One of the answers was Goblin Valley, but to make sure to avoid the rainy, hot season. Another favorite was Little Deer Creek Campground, which does have a camping fee. There’s Camp Floyd that was described as a fine camping spot to take your Scouts camping. Or Simpson Springs, a great place to do nature merit badges like astronomy. It also provides swimming, fishing, rock climbing, and repelling.
Chief Creek Lake (National Forest) is a summer destination with fishing and hiking. This does require a camping fee, but the view is beautiful and the camping spot is a fun place to be with your Scouts. Another great spot is near Flaming Gorge. Park your vehicle by the dam and walk seven miles to the water hole to fish.
Have you heard of the lava tubes near Fillmore? You’ll need a truck and band-aids for sure. It’s open year-round and only three miles from Meadow Hot Springs (no camping spots at the hot springs). It’s also near the Lace Curtain of Pahvant Butte.
One spot which brought up a lot of conversation was the Geode Beds near Saratoga Springs.
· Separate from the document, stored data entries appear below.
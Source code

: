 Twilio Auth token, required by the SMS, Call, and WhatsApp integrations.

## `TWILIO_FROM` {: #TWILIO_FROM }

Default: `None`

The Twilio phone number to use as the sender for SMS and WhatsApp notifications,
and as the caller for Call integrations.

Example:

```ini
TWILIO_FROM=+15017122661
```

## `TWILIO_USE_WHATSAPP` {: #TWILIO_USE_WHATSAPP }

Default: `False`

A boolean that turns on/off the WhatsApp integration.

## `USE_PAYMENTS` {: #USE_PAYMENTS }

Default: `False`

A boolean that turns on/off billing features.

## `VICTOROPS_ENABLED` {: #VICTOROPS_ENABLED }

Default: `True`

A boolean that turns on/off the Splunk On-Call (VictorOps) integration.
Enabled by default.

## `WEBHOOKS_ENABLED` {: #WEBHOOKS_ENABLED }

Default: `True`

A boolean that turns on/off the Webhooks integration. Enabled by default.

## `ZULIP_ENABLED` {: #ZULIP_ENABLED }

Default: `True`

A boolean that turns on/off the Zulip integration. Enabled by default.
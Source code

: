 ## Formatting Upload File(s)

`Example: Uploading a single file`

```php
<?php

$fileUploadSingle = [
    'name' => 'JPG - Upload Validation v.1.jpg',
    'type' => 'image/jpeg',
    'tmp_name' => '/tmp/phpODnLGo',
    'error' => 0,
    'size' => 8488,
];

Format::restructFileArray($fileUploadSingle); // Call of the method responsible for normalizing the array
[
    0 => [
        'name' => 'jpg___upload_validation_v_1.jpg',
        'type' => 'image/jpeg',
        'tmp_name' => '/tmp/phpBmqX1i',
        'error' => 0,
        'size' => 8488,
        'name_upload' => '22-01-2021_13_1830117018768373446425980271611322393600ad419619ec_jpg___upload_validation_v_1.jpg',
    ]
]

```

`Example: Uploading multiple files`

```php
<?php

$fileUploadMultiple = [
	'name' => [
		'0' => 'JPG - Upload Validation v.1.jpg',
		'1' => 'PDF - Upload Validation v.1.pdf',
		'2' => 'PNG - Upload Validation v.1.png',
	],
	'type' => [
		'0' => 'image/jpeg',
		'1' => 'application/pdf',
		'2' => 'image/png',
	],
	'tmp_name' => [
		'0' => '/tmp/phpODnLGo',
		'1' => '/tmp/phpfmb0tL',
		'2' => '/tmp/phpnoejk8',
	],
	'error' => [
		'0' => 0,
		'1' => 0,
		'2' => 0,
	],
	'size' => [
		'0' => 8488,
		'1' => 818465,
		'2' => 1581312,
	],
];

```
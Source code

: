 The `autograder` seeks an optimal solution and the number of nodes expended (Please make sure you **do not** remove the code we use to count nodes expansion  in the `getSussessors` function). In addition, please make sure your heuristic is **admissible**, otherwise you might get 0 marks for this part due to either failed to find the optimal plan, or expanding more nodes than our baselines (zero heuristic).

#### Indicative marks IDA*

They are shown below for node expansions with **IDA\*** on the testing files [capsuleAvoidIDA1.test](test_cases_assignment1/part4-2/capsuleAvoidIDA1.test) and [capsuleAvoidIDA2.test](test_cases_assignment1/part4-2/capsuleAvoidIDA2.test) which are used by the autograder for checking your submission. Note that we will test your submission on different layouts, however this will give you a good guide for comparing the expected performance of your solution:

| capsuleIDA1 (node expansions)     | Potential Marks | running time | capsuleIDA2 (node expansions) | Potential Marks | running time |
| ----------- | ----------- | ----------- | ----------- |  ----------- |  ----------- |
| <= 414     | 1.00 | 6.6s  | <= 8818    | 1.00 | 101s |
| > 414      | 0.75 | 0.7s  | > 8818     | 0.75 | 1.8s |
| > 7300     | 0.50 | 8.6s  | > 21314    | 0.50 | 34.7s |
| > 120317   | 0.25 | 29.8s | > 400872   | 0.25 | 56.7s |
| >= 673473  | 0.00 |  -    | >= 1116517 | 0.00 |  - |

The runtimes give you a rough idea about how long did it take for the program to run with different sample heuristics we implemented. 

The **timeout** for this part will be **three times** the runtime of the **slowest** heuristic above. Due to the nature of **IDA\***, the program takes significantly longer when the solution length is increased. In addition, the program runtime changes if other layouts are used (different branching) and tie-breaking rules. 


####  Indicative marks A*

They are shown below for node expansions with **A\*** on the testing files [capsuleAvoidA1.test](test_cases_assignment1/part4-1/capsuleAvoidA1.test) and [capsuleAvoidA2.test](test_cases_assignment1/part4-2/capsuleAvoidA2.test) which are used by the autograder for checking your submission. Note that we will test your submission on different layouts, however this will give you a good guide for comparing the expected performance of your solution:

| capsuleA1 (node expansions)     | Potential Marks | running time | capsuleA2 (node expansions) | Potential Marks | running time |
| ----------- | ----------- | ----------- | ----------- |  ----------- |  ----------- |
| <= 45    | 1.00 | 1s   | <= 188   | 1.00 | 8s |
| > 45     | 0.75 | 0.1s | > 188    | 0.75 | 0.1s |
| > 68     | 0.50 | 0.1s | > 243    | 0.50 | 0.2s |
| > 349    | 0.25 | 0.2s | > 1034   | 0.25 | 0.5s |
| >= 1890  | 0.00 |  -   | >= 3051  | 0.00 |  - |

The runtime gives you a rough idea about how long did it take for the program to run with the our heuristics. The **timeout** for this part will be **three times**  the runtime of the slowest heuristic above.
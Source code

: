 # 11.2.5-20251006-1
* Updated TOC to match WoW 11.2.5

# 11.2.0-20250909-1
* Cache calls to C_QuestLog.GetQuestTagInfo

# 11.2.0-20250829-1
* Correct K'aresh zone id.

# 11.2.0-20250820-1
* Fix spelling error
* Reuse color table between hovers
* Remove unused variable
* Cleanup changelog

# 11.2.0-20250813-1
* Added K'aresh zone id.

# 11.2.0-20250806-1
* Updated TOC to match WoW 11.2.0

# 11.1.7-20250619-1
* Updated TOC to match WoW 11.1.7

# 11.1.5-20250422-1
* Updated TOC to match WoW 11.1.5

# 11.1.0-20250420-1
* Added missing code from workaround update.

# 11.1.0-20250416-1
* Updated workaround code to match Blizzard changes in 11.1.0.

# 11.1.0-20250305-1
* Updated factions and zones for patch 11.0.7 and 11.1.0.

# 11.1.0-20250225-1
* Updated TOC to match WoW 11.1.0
They say to not camp because of the zero wind break, but it’s a great spot to go to during the spring and the boys love it, though you have to be careful due to people’s mineral claims. However, there is one claim that you can call the owner, pay a fee, and the owner will use his backhoe and take the troop there to play in the dirt. It was suggested to bring rockets because you can only play in the dirt for so long. Be sure to bring hammers and shovels as well.
Burraston Ponds was brought up as a great place to swim, just past the hot springs on Highway 6, Diamond Fork Canyon. Though overnight camping is no longer allowed at the ponds, you can still have a great excursion. You can take your Scouts on a hike to the hot springs and Sawmill Hollow. Merit badges that can be completed are astronomy, swimming, fishing, repelling, and so on.
The last camping spots that were mentioned were White Rocks recreation area, just north of Dugway. There are a number of out-coves to camp and the Scouts can explore the rocks. Also check out Wardsworth Creek, located in Hobble Creek Canyon. And finally, Payson Canyon offers Payson Lake to fish, canoe, kayak and Devil’s Kitchen.
I am going to add my favorite spot to camp, Coral Pink Sand Dunes in Kanab, Utah. You can either camp in the open area on the east end of the dunes (no fee) or camp in the campground with bathrooms and water. Scouts can work on nature merit badges and for fun, sled down the sandy dunes (Tip: Let your Scouts build their own sleds and make it a fun competition!).